**What you will do**
Once you have read the entries below, give them all again without any difference.

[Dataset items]
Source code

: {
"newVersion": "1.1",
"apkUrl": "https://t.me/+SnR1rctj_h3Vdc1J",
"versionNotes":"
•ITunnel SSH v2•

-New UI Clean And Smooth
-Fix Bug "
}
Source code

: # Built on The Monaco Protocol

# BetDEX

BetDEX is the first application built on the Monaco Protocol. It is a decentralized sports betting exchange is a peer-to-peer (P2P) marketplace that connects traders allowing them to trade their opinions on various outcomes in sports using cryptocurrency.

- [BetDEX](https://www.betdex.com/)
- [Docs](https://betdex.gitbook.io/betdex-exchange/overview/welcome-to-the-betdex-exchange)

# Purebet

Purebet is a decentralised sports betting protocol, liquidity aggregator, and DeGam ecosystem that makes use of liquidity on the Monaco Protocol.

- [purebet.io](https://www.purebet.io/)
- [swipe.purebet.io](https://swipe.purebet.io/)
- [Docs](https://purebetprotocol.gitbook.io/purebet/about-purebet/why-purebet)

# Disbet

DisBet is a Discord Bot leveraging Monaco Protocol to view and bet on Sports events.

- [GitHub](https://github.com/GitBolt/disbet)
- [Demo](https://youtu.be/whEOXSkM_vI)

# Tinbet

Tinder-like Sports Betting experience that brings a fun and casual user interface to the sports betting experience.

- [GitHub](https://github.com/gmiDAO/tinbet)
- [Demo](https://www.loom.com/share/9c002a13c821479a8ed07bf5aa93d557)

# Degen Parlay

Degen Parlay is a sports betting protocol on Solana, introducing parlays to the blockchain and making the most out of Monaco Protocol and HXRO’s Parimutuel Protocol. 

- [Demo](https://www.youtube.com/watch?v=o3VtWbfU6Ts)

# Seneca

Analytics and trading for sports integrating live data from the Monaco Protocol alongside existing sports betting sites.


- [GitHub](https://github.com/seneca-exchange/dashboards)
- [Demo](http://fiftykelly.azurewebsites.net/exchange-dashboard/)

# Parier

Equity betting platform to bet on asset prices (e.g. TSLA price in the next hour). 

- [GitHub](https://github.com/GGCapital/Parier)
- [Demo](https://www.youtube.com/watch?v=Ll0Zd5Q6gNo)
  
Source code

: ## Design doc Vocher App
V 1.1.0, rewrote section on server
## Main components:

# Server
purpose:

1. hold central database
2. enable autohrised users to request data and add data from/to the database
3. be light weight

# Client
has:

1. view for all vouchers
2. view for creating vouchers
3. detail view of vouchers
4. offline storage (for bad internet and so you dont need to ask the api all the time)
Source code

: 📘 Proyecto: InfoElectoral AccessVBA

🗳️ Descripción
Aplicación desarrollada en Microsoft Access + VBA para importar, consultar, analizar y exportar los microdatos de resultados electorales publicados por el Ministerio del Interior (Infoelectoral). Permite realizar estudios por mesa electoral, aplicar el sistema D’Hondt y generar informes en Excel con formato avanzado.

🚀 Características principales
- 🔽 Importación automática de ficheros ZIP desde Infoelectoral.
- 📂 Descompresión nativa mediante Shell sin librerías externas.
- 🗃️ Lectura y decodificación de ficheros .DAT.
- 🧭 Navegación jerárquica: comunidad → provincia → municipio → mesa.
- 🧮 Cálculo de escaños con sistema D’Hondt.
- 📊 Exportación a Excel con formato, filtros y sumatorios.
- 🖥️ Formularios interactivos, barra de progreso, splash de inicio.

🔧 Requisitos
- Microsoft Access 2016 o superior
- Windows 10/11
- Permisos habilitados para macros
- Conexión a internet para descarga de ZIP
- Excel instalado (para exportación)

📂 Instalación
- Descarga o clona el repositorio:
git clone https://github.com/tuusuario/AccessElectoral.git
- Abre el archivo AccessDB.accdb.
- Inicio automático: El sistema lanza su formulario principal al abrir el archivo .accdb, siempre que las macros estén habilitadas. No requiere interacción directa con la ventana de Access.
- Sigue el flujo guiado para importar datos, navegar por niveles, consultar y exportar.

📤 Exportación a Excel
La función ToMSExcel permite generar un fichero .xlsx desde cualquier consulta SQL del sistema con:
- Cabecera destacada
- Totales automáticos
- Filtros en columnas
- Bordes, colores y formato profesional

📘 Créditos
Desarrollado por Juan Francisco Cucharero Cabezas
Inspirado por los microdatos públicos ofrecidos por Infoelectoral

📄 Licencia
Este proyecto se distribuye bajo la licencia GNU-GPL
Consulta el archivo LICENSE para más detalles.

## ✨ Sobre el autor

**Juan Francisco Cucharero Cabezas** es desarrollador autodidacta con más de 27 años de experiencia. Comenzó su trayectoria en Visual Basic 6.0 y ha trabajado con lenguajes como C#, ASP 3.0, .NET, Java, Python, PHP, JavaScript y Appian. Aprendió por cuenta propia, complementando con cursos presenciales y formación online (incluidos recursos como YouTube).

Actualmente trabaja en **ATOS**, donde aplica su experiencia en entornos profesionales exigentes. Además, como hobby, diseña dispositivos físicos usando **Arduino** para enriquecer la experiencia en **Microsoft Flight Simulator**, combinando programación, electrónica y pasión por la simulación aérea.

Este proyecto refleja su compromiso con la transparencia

**Written answer**
Source code

: {
"newVersion": "1.1",
"apkUrl": "https://t.me/+SnR1rctj_h3Vdc1J",
"versionNotes":"
•ITunnel SSH v2•

-New UI Clean And Smooth
-Fix Bug "
}
Source code

: # Built on The Monaco Protocol

# BetDEX

BetDEX is the first application built on the Monaco Protocol. It is a decentralized sports betting exchange is a peer-to-peer (P2P) marketplace that connects traders allowing them to trade their opinions on various outcomes in sports using cryptocurrency.

- [BetDEX](https://www.betdex.com/)
- [Docs](https://betdex.gitbook.io/betdex-exchange/overview/welcome-to-the-betdex-exchange)

# Purebet

Purebet is a decentralised sports betting protocol, liquidity aggregator, and DeGam ecosystem that makes use of liquidity on the Monaco Protocol.

- [purebet.io](https://www.purebet.io/)
- [swipe.purebet.io](https://swipe.purebet.io/)
- [Docs](https://purebetprotocol.gitbook.io/purebet/about-purebet/why-purebet)

# Disbet

DisBet is a Discord Bot leveraging Monaco Protocol to view and bet on Sports events.

- [GitHub](https://github.com/GitBolt/disbet)
- [Demo](https://youtu.be/whEOXSkM_vI)

# Tinbet

Tinder-like Sports Betting experience that brings a fun and casual user interface to the sports betting experience.

- [GitHub](https://github.com/gmiDAO/tinbet)
- [Demo](https://www.loom.com/share/9c002a13c821479a8ed07bf5aa93d557)

# Degen Parlay

Degen Parlay is a sports betting protocol on Solana, introducing parlays to the blockchain and making the most out of Monaco Protocol and HXRO’s Parimutuel Protocol. 

- [Demo](https://www.youtube.com/watch?v=o3VtWbfU6Ts)

# Seneca

Analytics and trading for sports integrating live data from the Monaco Protocol alongside existing sports betting sites.


- [GitHub](https://github.com/seneca-exchange/dashboards)
- [Demo](http://fiftykelly.azurewebsites.net/exchange-dashboard/)

# Parier

Equity betting platform to bet on asset prices (e.g. TSLA price in the next hour). 

- [GitHub](https://github.com/GGCapital/Parier)
- [Demo](https://www.youtube.com/watch?v=Ll0Zd5Q6gNo)
  
Source code

: ## Design doc Vocher App
V 1.1.0, rewrote section on server
## Main components:

# Server
purpose:

1. hold central database
2. enable autohrised users to request data and add data from/to the database
3. be light weight

# Client
has:

1. view for all vouchers
2. view for creating vouchers
3. detail view of vouchers
4. offline storage (for bad internet and so you dont need to ask the api all the time)
Source code

: 📘 Proyecto: InfoElectoral AccessVBA

🗳️ Descripción
Aplicación desarrollada en Microsoft Access + VBA para importar, consultar, analizar y exportar los microdatos de resultados electorales publicados por el Ministerio del Interior (Infoelectoral). Permite realizar estudios por mesa electoral, aplicar el sistema D’Hondt y generar informes en Excel con formato avanzado.

🚀 Características principales
- 🔽 Importación automática de ficheros ZIP desde Infoelectoral.
- 📂 Descompresión nativa mediante Shell sin librerías externas.
- 🗃️ Lectura y decodificación de ficheros .DAT.
- 🧭 Navegación jerárquica: comunidad → provincia → municipio → mesa.
- 🧮 Cálculo de escaños con sistema D’Hondt.
- 📊 Exportación a Excel con formato, filtros y sumatorios.
- 🖥️ Formularios interactivos, barra de progreso, splash de inicio.

🔧 Requisitos
- Microsoft Access 2016 o superior
- Windows 10/11
- Permisos habilitados para macros
- Conexión a internet para descarga de ZIP
- Excel instalado (para exportación)

📂 Instalación
- Descarga o clona el repositorio:
git clone https://github.com/tuusuario/AccessElectoral.git
- Abre el archivo AccessDB.accdb.
- Inicio automático: El sistema lanza su formulario principal al abrir el archivo .accdb, siempre que las macros estén habilitadas. No requiere interacción directa con la ventana de Access.
- Sigue el flujo guiado para importar datos, navegar por niveles, consultar y exportar.

📤 Exportación a Excel
La función ToMSExcel permite generar un fichero .xlsx desde cualquier consulta SQL del sistema con:
- Cabecera destacada
- Totales automáticos
- Filtros en columnas
- Bordes, colores y formato profesional

📘 Créditos
Desarrollado por Juan Francisco Cucharero Cabezas
Inspirado por los microdatos públicos ofrecidos por Infoelectoral

📄 Licencia
Este proyecto se distribuye bajo la licencia GNU-GPL
Consulta el archivo LICENSE para más detalles.

## ✨ Sobre el autor

**Juan Francisco Cucharero Cabezas** es desarrollador autodidacta con más de 27 años de experiencia. Comenzó su trayectoria en Visual Basic 6.0 y ha trabajado con lenguajes como C#, ASP 3.0, .NET, Java, Python, PHP, JavaScript y Appian. Aprendió por cuenta propia, complementando con cursos presenciales y formación online (incluidos recursos como YouTube).

Actualmente trabaja en **ATOS**, donde aplica su experiencia en entornos profesionales exigentes. Además, como hobby, diseña dispositivos físicos usando **Arduino** para enriquecer la experiencia en **Microsoft Flight Simulator**, combinando programación, electrónica y pasión por la simulación aérea.

Este proyecto refleja su compromiso con la transparencia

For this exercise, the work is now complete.